In the end, Patrick asserted that he has no "sinister motives" and is not trying to do anything other than "shed light on this time that [a woman is] with her doctor, so that she's informed." Davis was not impressed: "I believe its [about] a great deal more," she said. "I believe its about shaming a woman who is making a terrifically and tremendously difficult" decision.

Indeed, though, if the bill is just about information, then certainly Patrick would be interested in correcting a bit of misinformation in the WRTK pamphlet, right? Well, maybe. Sen. Eliot Shapleigh, D-El Paso, suggested an amendment to Patrick's bill that would remove a portion of the pamphlet that informs women that abortion has been linked to breast cancer. In fact, abortion is not related to breast cancer – or at least that's the assessment of numerous medical professionals, including the National Cancer Institute, part of the National Institutes of Health. According to a breast cancer fact sheet, the link between abortion and cancer is among the "misunderstandings" about breast cancer risk factors (as are the notion that "bumping or bruising" breast tissue or "wearing an underwire bra" causes breast cancer). Patrick said he needed time to review the facts of the situation and would get back to Shapleigh on whether he would agree to the amendment.

As of 9am, Patrick had not yet weighed in on the matter.

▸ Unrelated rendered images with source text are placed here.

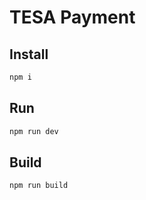 # TESA Payment

## Install

```bash
npm i
```

## Run

```bash
npm run dev
```

## Build

```bash
npm run build
```
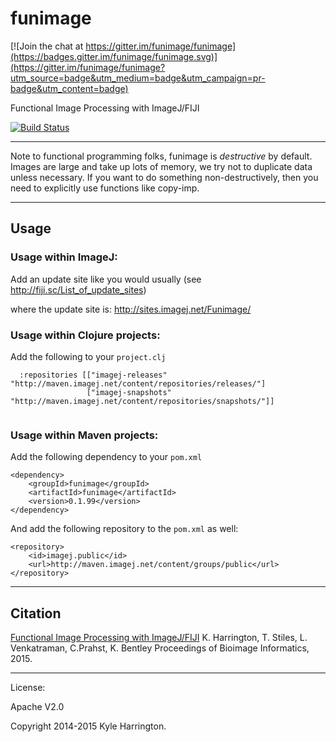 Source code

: # funimage

[![Join the chat at https://gitter.im/funimage/funimage](https://badges.gitter.im/funimage/funimage.svg)](https://gitter.im/funimage/funimage?utm_source=badge&utm_medium=badge&utm_campaign=pr-badge&utm_content=badge)

Functional Image Processing with ImageJ/FIJI

[![Build Status](https://travis-ci.org/funimage/funimage.svg?branch=master)](https://travis-ci.org/funimage/funimage)

------

Note to functional programming folks, funimage is *destructive* by default. Images are large and take up lots of memory, we try not to duplicate data unless necessary. If you want to do something non-destructively, then you need to explicitly use functions like copy-imp.

------
## Usage

### Usage within ImageJ:

Add an update site like you would usually (see http://fiji.sc/List_of_update_sites)   

where the update site is: http://sites.imagej.net/Funimage/  

### Usage within Clojure projects:

Add the following to your `project.clj`

```
  :repositories [["imagej-releases" "http://maven.imagej.net/content/repositories/releases/"]
                 ["imagej-snapshots" "http://maven.imagej.net/content/repositories/snapshots/"]]
                 
```

### Usage within Maven projects:

Add the following dependency to your `pom.xml`

```
<dependency>
	<groupId>funimage</groupId>
	<artifactId>funimage</artifactId>
	<version>0.1.99</version>
</dependency>
```

And add the following repository to the `pom.xml` as well:

```
<repository>
	<id>imagej.public</id>
	<url>http://maven.imagej.net/content/groups/public</url>
</repository>
```

------

## Citation

[Functional Image Processing with ImageJ/FIJI](https://isg.nist.gov/BII_2015/webPages/pages/2015_BII_program/PDFs/Day_3/Session_8/Abstract_Harrington_Kyle.pdf)
K. Harrington, T. Stiles, L. Venkatraman, C.Prahst, K. Bentley
Proceedings of Bioimage Informatics, 2015.

------

License:

Apache V2.0

Copyright 2014-2015 Kyle Harrington.
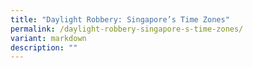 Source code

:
 ```yaml
---
title: "Daylight Robbery: Singapore’s Time Zones"
permalink: /daylight-robbery-singapore-s-time-zones/
variant: markdown
description: ""
---
```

Also late yesterday, Sen. Florence Shapiro, R-Plano, asked members permission to introduce a new version of last session's abortion-reporting bill. The measure (SB 2571) would require doctors to collect a litany of private information about women seeking abortion services – including requiring a woman to sign a statement saying she is not being "coerced" into having an abortion, and requiring her to reveal the age of the father and the specific reason she is seeking the abortion. (Rep. Geanie Morrison, R-Victoria, is carrying a version in the House.)

According to Shapiro, the bill is necessary because the state has "no data" related to abortion, only "anecdotal" information, she told colleagues yesterday. Unfortunately, that simply is not true. Currently, abortion providers are required to provide a host of information to the Dept. of State Health Services, including the age and race of the client, the client's county and state of residence, the type of abortion procedure performed, whether the client is married, and the number of previous live births and/or abortions.

The measure passed through the Senate last session before dying in the House. Whether Shapiro will get the support she needs to move the bill this year remains to be seen. Regardless, it is unclear whether the measure would get through the House where members on both sides of the aisle have expressed serious concerns about patient privacy.

Both measures are expected to come up again today on the Senate floor for further consideration.